Fox made the announcement Friday. Studio said the pics will be available to SAG members until Jan. 28, the deadline for voting.

Fox noted that studios have faced security concerns and “prohibitive” costs to create and distribute screeners to organizations with large numbers of voters, such as SAG, with 100,000 eligible members. SAG Awards will be presented Jan. 30

Fox said the pics can be viewed on the iPad, iPhone, iPod Touch, Mac, PC or with Apple TV. “Frankly, we’d do this for any award group that was open to the idea,” Fox Filmed Entertainment chairman Jim Gianopulos told Variety.

It’s the first time that features have been made available online for awards consideration. Showtime, NBC and others have offered online screening for Emmy-qualifying TV programs for the past few years.

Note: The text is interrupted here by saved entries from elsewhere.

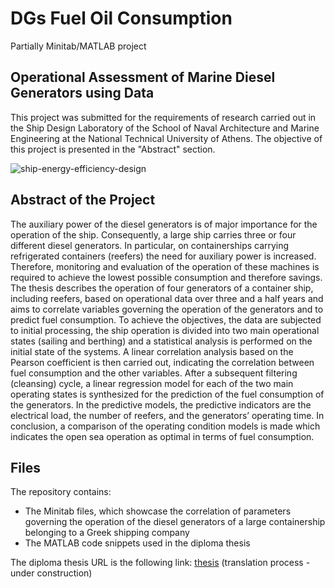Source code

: # DGs Fuel Oil Consumption

Partially Minitab/MATLAB project

## Operational Assessment of Marine Diesel Generators using Data

This project was submitted for the requirements of research carried out in the Ship Design Laboratory of the School of Naval Architecture and Marine Engineering at the National Technical University of Athens. The objective of this project is presented in the "Abstract" section.

![ship-energy-efficiency-design](https://github.com/panosstav/MarineEngineering/assets/143627430/4b8491e1-7de7-4a63-8f4b-ac1436cbecf4)

## Abstract of the Project

The auxiliary power of the diesel generators is of major importance for the operation of the ship. Consequently, a large ship carries three or four different diesel generators. In particular, on containerships carrying refrigerated containers (reefers) the need for auxiliary power is increased. Therefore, monitoring and evaluation of the operation of these machines is required to achieve the lowest possible consumption and therefore savings. The thesis describes the operation of four generators of a container ship, including reefers, based on operational data over three and a half years and aims to correlate variables governing the operation of the generators and to predict fuel consumption. To achieve the objectives, the data are subjected to initial processing, the ship operation is divided into two main operational states (sailing and berthing) and a statistical analysis is performed on the initial state of the systems. A linear correlation analysis based on the Pearson coefficient is then carried out, indicating the correlation between fuel consumption and the other variables. After a subsequent filtering (cleansing) cycle, a linear regression model for each of the two main operating states is synthesized for the prediction of the fuel consumption of the generators. In the predictive models, the predictive indicators are the electrical load, the number of reefers, and the generators’ operating time. In conclusion, a comparison of the operating condition models is made which indicates the open sea operation as optimal in terms of fuel consumption.

## Files

The repository contains:
- The Minitab files, which showcase the correlation of parameters governing the operation of the diesel generators of a large containership belonging to a Greek shipping company
- The MATLAB code snippets used in the diploma thesis

The diploma thesis URL is the following link: [thesis](https://dspace.lib.ntua.gr/xmlui/handle/123456789/58117) (translation process - under construction)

Piracy concerns continue to be a sticky issue when it comes to screeners. Manufacturing screenersfor pics still in theaters, like “Swan,” “127 Hours” and “Conviction,” takes careful planning. Screeners for those films are individually watermarked — an effort too cumbersome to undertake for 100,000 SAG members.

“When the films are still in theaters, it becomes very difficult to put that many screeners out in the marketplace,” Gianopulos said.

The fact that it’s harder to pirate a movie from iTunes adds an important layer of security for studios. Downloads will work the same way as HD rentals from iTunes: SAG members will enter a passcode for 48-hour access to each film.

In the past, some filmmakers have cried foul at the notion of watching their work on an increasingly shrinking screen. But Fox is confident that most users will want to watch the films using the best possible equipment available.

“What this does is simply reflect technological reality,” said Gianopulos of the array of viewing options.

Fox said it’s discussing a similar arrangement with the Academy of Motion Picture Arts & Sciences, the British Academy of Film and Television Arts and others. At the moment, however, it has no plans to distribute awards content exclusively online.

Still, the town is gradually prepping for a future when DVD screeners are outmoded.

“Once it becomes easier for us to navigate (the iPad, iPhone, etc.) and transfer them onto the biggest screen possible, the screener’s dead,” said awards consultant Tony Angellotti. “Once these devices are as commonplace as the DVD player, then it becomes practical for studios to provide their films to voters via these new delivery systems.”

That doesn’t mean that Fox will encourage voters to watch every pic in the awards hunt on iPhones.

“We start with the idea that we would rather people see the film in the theater in the way it was intended,” Gianopulos said. But with so many films to see in such a short period during awards season, it’s just not always possible, he added.

“Black Swan” received an actress nom for Natalie Portman, supporting actress for Mila Kunis and for ensemble cast. James Franco drew an actor bid for “127 Hours,” and Hilary Swank was nommed for actress in “Conviction.”

Fox said SAG members can obtain information on receiving the code needed to download the pics at Foxsearchlight.com/SAG.